Wine & Food

    Beware the cult of ‘natural wine’

    23 March 2017

    Clean eating has gone through a dirty patch recently, with fervent adherent ‘Deliciously Ella’ Mills scrubbing all references to it from her vegan website. The wine world has its own equally absurd clean cult. It’s called ‘natural wine’ and it can be found in hip bars and restaurants from Copenhagen to London. There are no agreed definitions as to what it is, save that the vineyards should be organic and the grape juice should use only natural yeasts and ideally have zero additives. Sulphur, which has been used in wine-making since Roman times and also occurs naturally, is seen as the enemy, although some adherents concede that tiny amounts can be added.

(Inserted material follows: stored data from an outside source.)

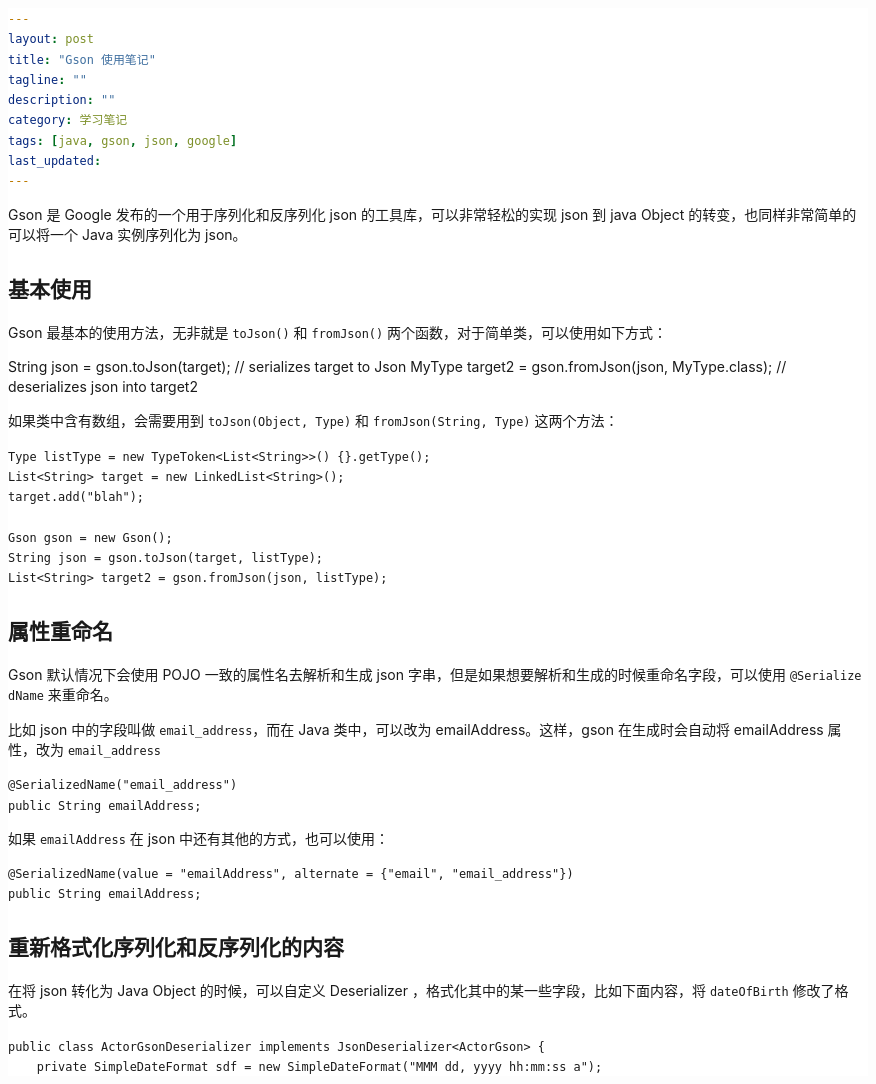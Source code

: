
 ```yaml
---
layout: post
title: "Gson 使用笔记"
tagline: ""
description: ""
category: 学习笔记
tags: [java, gson, json, google]
last_updated:
---
```


Gson 是 Google 发布的一个用于序列化和反序列化 json 的工具库，可以非常轻松的实现 json 到 java Object 的转变，也同样非常简单的可以将一个 Java 实例序列化为 json。

## 基本使用

Gson 最基本的使用方法，无非就是 `toJson()` 和 `fromJson()` 两个函数，对于简单类，可以使用如下方式：

String json = gson.toJson(target); // serializes target to Json
MyType target2 = gson.fromJson(json, MyType.class); // deserializes json into target2

如果类中含有数组，会需要用到 `toJson(Object, Type)` 和 `fromJson(String, Type)` 这两个方法：

    Type listType = new TypeToken<List<String>>() {}.getType();
    List<String> target = new LinkedList<String>();
    target.add("blah");

    Gson gson = new Gson();
    String json = gson.toJson(target, listType);
    List<String> target2 = gson.fromJson(json, listType);


## 属性重命名

Gson 默认情况下会使用 POJO 一致的属性名去解析和生成 json 字串，但是如果想要解析和生成的时候重命名字段，可以使用 `@SerializedName` 来重命名。

比如 json 中的字段叫做 `email_address`，而在 Java 类中，可以改为 emailAddress。这样，gson 在生成时会自动将 emailAddress 属性，改为 `email_address`

    @SerializedName("email_address")
    public String emailAddress;

如果 `emailAddress` 在 json 中还有其他的方式，也可以使用：

    @SerializedName(value = "emailAddress", alternate = {"email", "email_address"})
    public String emailAddress;


## 重新格式化序列化和反序列化的内容

在将 json 转化为 Java Object 的时候，可以自定义 Deserializer ，格式化其中的某一些字段，比如下面内容，将 `dateOfBirth` 修改了格式。

    public class ActorGsonDeserializer implements JsonDeserializer<ActorGson> {
        private SimpleDateFormat sdf = new SimpleDateFormat("MMM dd, yyyy hh:mm:ss a");
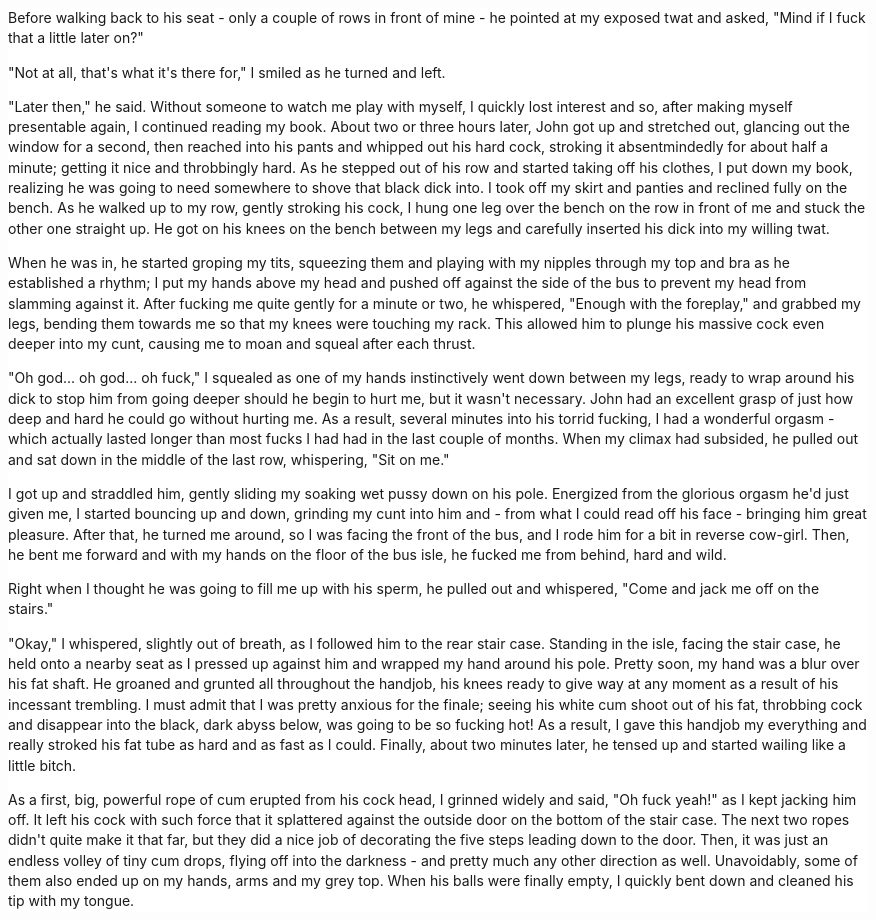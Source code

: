  Before walking back to his seat - only a couple of rows in front of mine - he pointed at my exposed twat and asked, "Mind if I fuck that a little later on?" 

 "Not at all, that's what it's there for," I smiled as he turned and left. 

 "Later then," he said. Without someone to watch me play with myself, I quickly lost interest and so, after making myself presentable again, I continued reading my book. About two or three hours later, John got up and stretched out, glancing out the window for a second, then reached into his pants and whipped out his hard cock, stroking it absentmindedly for about half a minute; getting it nice and throbbingly hard. As he stepped out of his row and started taking off his clothes, I put down my book, realizing he was going to need somewhere to shove that black dick into. I took off my skirt and panties and reclined fully on the bench. As he walked up to my row, gently stroking his cock, I hung one leg over the bench on the row in front of me and stuck the other one straight up. He got on his knees on the bench between my legs and carefully inserted his dick into my willing twat. 

 When he was in, he started groping my tits, squeezing them and playing with my nipples through my top and bra as he established a rhythm; I put my hands above my head and pushed off against the side of the bus to prevent my head from slamming against it. After fucking me quite gently for a minute or two, he whispered, "Enough with the foreplay," and grabbed my legs, bending them towards me so that my knees were touching my rack. This allowed him to plunge his massive cock even deeper into my cunt, causing me to moan and squeal after each thrust. 

 "Oh god... oh god... oh fuck," I squealed as one of my hands instinctively went down between my legs, ready to wrap around his dick to stop him from going deeper should he begin to hurt me, but it wasn't necessary. John had an excellent grasp of just how deep and hard he could go without hurting me. As a result, several minutes into his torrid fucking, I had a wonderful orgasm - which actually lasted longer than most fucks I had had in the last couple of months. When my climax had subsided, he pulled out and sat down in the middle of the last row, whispering, "Sit on me." 

 I got up and straddled him, gently sliding my soaking wet pussy down on his pole. Energized from the glorious orgasm he'd just given me, I started bouncing up and down, grinding my cunt into him and - from what I could read off his face - bringing him great pleasure. After that, he turned me around, so I was facing the front of the bus, and I rode him for a bit in reverse cow-girl. Then, he bent me forward and with my hands on the floor of the bus isle, he fucked me from behind, hard and wild. 

 Right when I thought he was going to fill me up with his sperm, he pulled out and whispered, "Come and jack me off on the stairs." 

 "Okay," I whispered, slightly out of breath, as I followed him to the rear stair case. Standing in the isle, facing the stair case, he held onto a nearby seat as I pressed up against him and wrapped my hand around his pole. Pretty soon, my hand was a blur over his fat shaft. He groaned and grunted all throughout the handjob, his knees ready to give way at any moment as a result of his incessant trembling. I must admit that I was pretty anxious for the finale; seeing his white cum shoot out of his fat, throbbing cock and disappear into the black, dark abyss below, was going to be so fucking hot! As a result, I gave this handjob my everything and really stroked his fat tube as hard and as fast as I could. Finally, about two minutes later, he tensed up and started wailing like a little bitch. 

 As a first, big, powerful rope of cum erupted from his cock head, I grinned widely and said, "Oh fuck yeah!" as I kept jacking him off. It left his cock with such force that it splattered against the outside door on the bottom of the stair case. The next two ropes didn't quite make it that far, but they did a nice job of decorating the five steps leading down to the door. Then, it was just an endless volley of tiny cum drops, flying off into the darkness - and pretty much any other direction as well. Unavoidably, some of them also ended up on my hands, arms and my grey top. When his balls were finally empty, I quickly bent down and cleaned his tip with my tongue. 
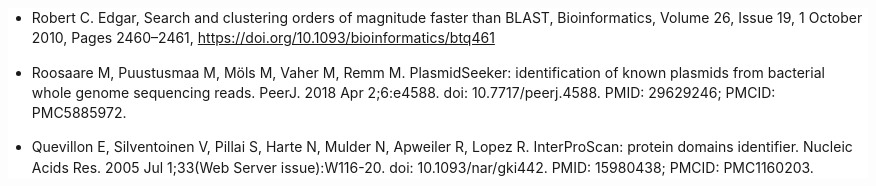 - Robert C. Edgar, Search and clustering orders of magnitude faster than BLAST, Bioinformatics, Volume 26, Issue 19, 1 October 2010, Pages 2460–2461, https://doi.org/10.1093/bioinformatics/btq461

- Roosaare M, Puustusmaa M, Möls M, Vaher M, Remm M. PlasmidSeeker: identification of known plasmids from bacterial whole genome sequencing reads. PeerJ. 2018 Apr 2;6:e4588. doi: 10.7717/peerj.4588. PMID: 29629246; PMCID: PMC5885972.

- Quevillon E, Silventoinen V, Pillai S, Harte N, Mulder N, Apweiler R, Lopez R. InterProScan: protein domains identifier. Nucleic Acids Res. 2005 Jul 1;33(Web Server issue):W116-20. doi: 10.1093/nar/gki442. PMID: 15980438; PMCID: PMC1160203.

    So far, so pure — who could possibly object to minimal intervention? Certainly not me or any vintners dedicated to making great wine — they inevitably want to keep intervention to a minimum. Where it all goes mad, though, is that with virtually zero intervention, many, if not most, red ‘natural wines’ are riddled with imperfections that make them taste like flawed cider or rotten sherry. (Imagine the state of your teeth if you adhered to ‘natural dentistry’ and you will get the picture.) These wines are also likely to spoil if exposed to temperatures above 20ºC, which may also explain why conventional wine merchants are reluctant to stock them. The whites are different: some have a clean or fresh mid-palate, but they also suffer from a lack of aftertaste. This never seems to bother the true believers, who talk in joyous terms about how alive or funky they are. These innate faults in natural wines are why they are so readily identifiable and why they suffer from a certain sameyness regardless of grape variety or region. Wine guru Jancis Robinson once reported ‘a worryingly high incidence of a smell that reminds me of caged domestic pets — hamster?’

    If you are passionate about wine, the last thing you need is something that fails to express the vintage, grape variety or the region where it was made. The inherent instability of natural wines means that a case of 12 bottles could all taste different, especially after a year or two of ageing, when the faults become more obvious. They are more like extra-virgin olive oil, which is at its best shortly after bottling then goes into a steady decline after a few months. This is one reason that no major wine auction house — not Christie’s, Sotheby’s nor Bonhams — ever knowingly lists natural wine for sale. Equally, Farr Vintners, the largest and arguably the best international fine wine brokers, do not offer any. Chairman Stephen Browett is quite unapologetic about this: ‘All the wines that we list taste of the regions and grape varieties from which they are made. Natural wines taste more of their wine-making philosophy than where they are from.’

    Like all proper cults, there are splits and factions. The original group holds an annual Raw Wine Fair in London — but not long after it began a breakaway faction squabbled about some point of principle and now holds a rival event called the Real Wine Fair.

    I don’t begrudge people drinking whatever they prefer. But where it becomes tiresome is when impressive London restaurants such as Terroir, Lyle’s or Frenchie serve nothing but these cult wines. I went to a superb Scandinavian restaurant called Daniel Berlin in southern Sweden only to have the entire experience ruined with ghastly skeletal bottles, each leaner and meaner than the previous one. I asked the sommelier if he had a favourite Bordeaux and it turned out he had never drunk any. The philosophy behind these wines is closely connected to the whole foraging, terroir-based food movement in Scandinavia. Their food, especially in places such as Noma in Copenhagen, is outstanding because of its simplicity, intensity and reflection of its origins. Noma was once the flagship of these wines, too, but quietly included a range of outstanding conventional wines, much to the horror of the true believers.

    I suppose another reason why I find the whole natural wine movement so repugnant is the assumption that only they are proper authentic expressions of wine, with all of the rest being, ipso facto, unnatural.

    When will it end? I give it a few more years, because logic rarely enters into the picture when it comes to passionate beliefs — if you don’t believe me, look at the way Scientology keeps a hold on its adherents.